How to Export Commit and Pull Request Data from Bitbucket to CSV

November 26, 2020
#Bitbucket#Reporting#How To
11 min

Being a universal file type, CSV serves as a go-to format for integrations between the applications. It allows for transferring a large amount of data across the systems, even if the integration is not supported natively.  However, you can’t export commit and pull request data from Bitbucket out of the box. The good news is that Awesome Graphs for Bitbucket gives you the capability to export to CSV in different ways.

In this article, we’ll show you how you can use the app to export engineering data to CSV for further integration, organization, and processing in analytics tools and custom solutions.

What you will get

The described ways of exporting will give you two kinds of generated CSV files, depending on the type of data exported. 

In the case of commit data, you’ll get a list of commits with their details:

list of commits with details

And the resulting CSV with a list of pull requests will look like this:

export commit and pull request data to csv

Exporting from the People page

You can export raw commit and pull request data to CSV directly from Bitbucket. When you click All users in the People dropdown menu at the header, you’ll get to the People page with a global overview of developers’ activity in terms of commits or pull requests.

At the top-right corner, you’ll notice the Export menu, where you can choose CSV.

export pull request data from bitbucket

By default, the page shows contributions made within a month, but you can choose a longer period up to a quarter. The filtering applies not only to the GUI but also to the data exported, so if you don’t change the timespan, you’ll get a list of commits or pull requests for the last 30 days.

Exporting via the REST API resources

Beginning with version 5.5.0, Awesome Graphs REST API allows you to retrieve and export commit and pull request data to CSV on global, project, repository, and user levels, using the dedicated resources. This functionality is aimed to automate the processes you used to handle manually and streamline the existing workflows.

You can access the in-app documentation (accessible to Awesome Graphs’ users) by choosing Export → REST API on the People page or go to our documentation website.

We’ll show you two examples of the resources and how they work: one for exporting commits and another for pull requests. You’ll be able to use the rest of the resources as they follow the model.

Export commits to CSV

This resource exports a list of commits with their details from all Bitbucket projects and repositories to a CSV file.
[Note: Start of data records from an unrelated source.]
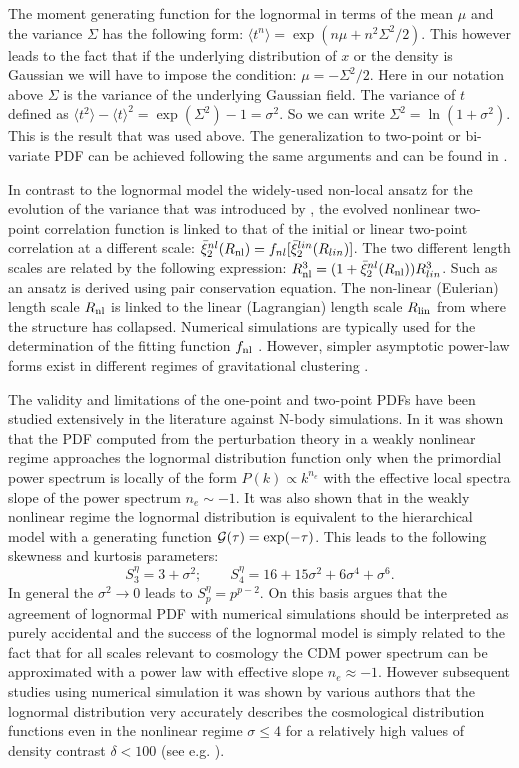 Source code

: \documentclass[usenatbib]{mn2e}
\def\la{\langle}
\def\ra{\rangle}
\def\be{\begin{equation}}
\def\ee{\end{equation}}
\def\be{\begin{equation}}
\def\ee{\end{equation}}
\begin{document}
The moment generating function for the lognormal in terms of the mean $\mu$ and the variance $\Sigma$ has the
following form: $\la t^n \ra = \exp(n\mu + n^2 \Sigma^2/2)$.
%
This however leads to the fact
that if the underlying distribution of $x$ or the density is Gaussian we will have to impose the
condition: $\mu=-\Sigma^2/2$. Here in our notation above $\Sigma$ is the variance of the underlying
Gaussian field. The variance of $t$ defined as $\la t^2 \ra - \la t \ra^2 = \exp(\Sigma^2) -1 = \sigma^2$. So we can write
$\Sigma^2 = \ln(1+\sigma^2)$. This is the result that was used above. The generalization to
two-point or bi-variate PDF can be achieved following the same arguments and can be found in \citep{KTS01}.

In contrast to the lognormal model the widely-used non-local ansatz for the evolution of the variance that
was introduced by \citep{HKLM}, the evolved nonlinear two-point correlation function is
linked to that of the initial or linear two-point correlation at a different scale: 
$\bar\xi_2^{nl}(R_{\rm nl})=f_{nl}[\bar\xi_2^{lin}(R_{lin})]$. The two different length scales are related by the following
expression: $R_{\rm nl}^3= (1+\bar\xi^{nl}_2(R_{\rm nl}))R_{lin}^3$. Such as an ansatz is derived using pair conservation equation.
The non-linear (Eulerian) length scale $R_{\rm nl}$ is linked to the linear (Lagrangian) 
length scale $R_{\rm lin}$ from where the 
structure has collapsed. Numerical simulations are typically used for the determination of 
the fitting function $f_{\rm nl}$  \citep{PD94}. However, simpler asymptotic power-law 
forms exist in different regimes of gravitational clustering \citep{MuPa97}.
%

The validity and limitations of the one-point and two-point PDFs have been 
studied extensively in the literature against N-body simulations. 
In \cite{B92,B94} it was shown that the PDF computed from the perturbation theory
in a weakly nonlinear regime approaches the lognormal distribution function only when
the primordial power spectrum is locally of the form $P(k) \propto k^{n_{e}}$ with the
effective local spectra slope of the power spectrum $n_{e} \sim -1$. It was also
shown that in the weakly nonlinear regime the lognormal distribution is equivalent
to the hierarchical model with a generating function $\cal G(\tau) = \exp(-\tau)$.
This leads to the following skewness and kurtosis parameters: 
\be
S^{\eta}_3 = 3 + \sigma^2; \quad\quad  S^{\eta}_4 = 16 + 15\sigma^2 + 6 \sigma^4 + \sigma^6.
\ee
In general the $\sigma^2 \rightarrow 0$ leads to  $S_p^{\eta} = p^{p-2}$. 
On this basis \cite{BK95} argues that the agreement of lognormal PDF with
numerical simulations should be interpreted as purely accidental and the
success of the lognormal model is simply related to the fact that for all
scales relevant to cosmology the CDM power spectrum can be approximated with
a power law with effective slope $n_{e} \approx -1$. However subsequent 
studies using numerical simulation it was shown by various authors  
 that the lognormal distribution very accurately describes the cosmological
distribution functions even in the nonlinear regime $\sigma \le 4$ for a relatively 
high values of density contrast $\delta < 100$ (see e.g. \cite{KTS01}). 
\end{document}
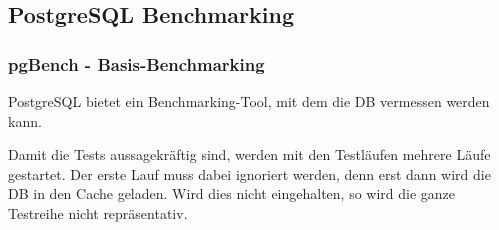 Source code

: 
\begin{flushleft}
    \subsection{PostgreSQL Benchmarking}
    \subsubsection{pgBench - Basis-Benchmarking}
    PostgreSQL bietet ein Benchmarking-Tool\cite{TYJFF7AB,VXNYQFTE}, mit dem die DB vermessen werden kann.
\end{flushleft}
\begin{flushleft}
    Damit die Tests aussagekräftig sind, werden mit den Testläufen mehrere Läufe gestartet.
    Der erste Lauf muss dabei ignoriert werden, denn erst dann wird die DB in den Cache geladen.
    Wird dies nicht eingehalten, so wird die ganze Testreihe nicht repräsentativ.
\end{flushleft}

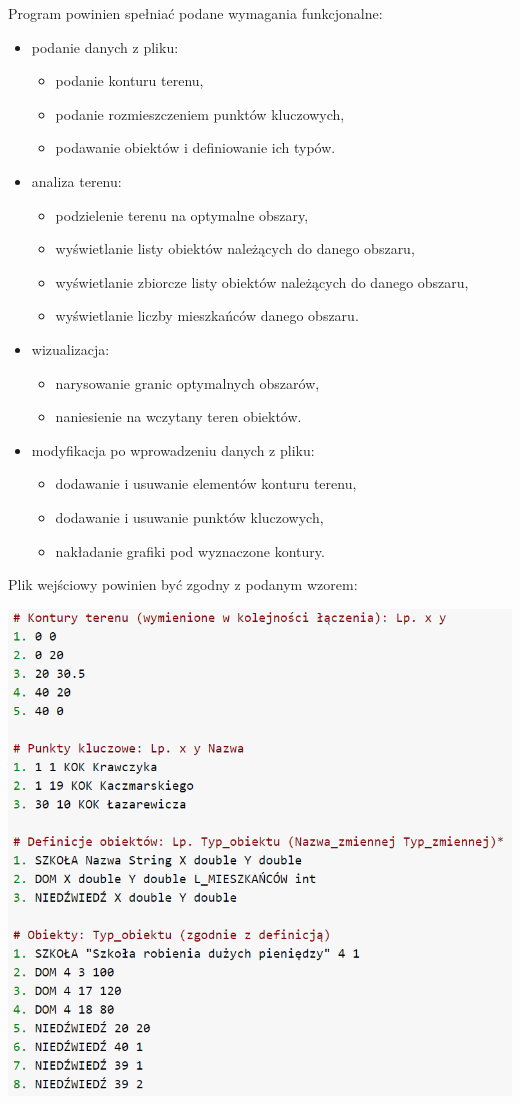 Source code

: \documentclass[a4paper,11pt]{article}
\begin{document}
Program powinien spełniać podane wymagania funkcjonalne:
\begin{itemize}
\item podanie danych z pliku:
\begin{itemize}
\item podanie konturu terenu,
\item podanie rozmieszczeniem punktów kluczowych,
\item podawanie obiektów i definiowanie ich typów.
\end{itemize}
\item analiza terenu:
\begin{itemize}
\item podzielenie terenu na optymalne obszary,
\item wyświetlanie listy obiektów należących do danego obszaru,
\item wyświetlanie zbiorcze listy obiektów należących do danego obszaru,
\item wyświetlanie liczby mieszkańców danego obszaru.
\end{itemize}
\item wizualizacja:
\begin{itemize}
\item narysowanie granic optymalnych obszarów,
\item naniesienie na wczytany teren obiektów.
\end{itemize}
\item modyfikacja po wprowadzeniu danych z pliku:
\begin{itemize}
\item dodawanie i usuwanie elementów konturu terenu,
\item dodawanie i usuwanie punktów kluczowych,
\item nakładanie grafiki pod wyznaczone kontury.
\end{itemize}
\end{itemize}

Plik wejściowy powinien być zgodny z podanym wzorem:

\includegraphics[scale=0.70]{ExampleInputFile}
\end{document}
Here is the curl request example:

curl -X GET -u username:password "https://bitbucket.your-company-name.com/rest/awesome-graphs-api/latest/commits/export/csv" --output commits.csv

Alternatively, you can use any REST API client like Postman or put the URL directly into your browser’s address bar (you need to be authenticated in Bitbucket in this browser), and you’ll get a generated CSV file.

By default, it exports the data for the last 30 days. You can set a timeframe for exported data up to one year (366 days) with sinceDate / untilDate parameters:

curl -X GET -u username:password "https://bitbucket.your-company-name.com/rest/awesome-graphs-api/latest/commits/export/csv?sinceDate=2020-10-01&untilDate=2020-10-13" --output commits.csv

For commit resources, you can also use the query parameters such as merges to filter merge/non-merge commits or order to specify the order to return commits in.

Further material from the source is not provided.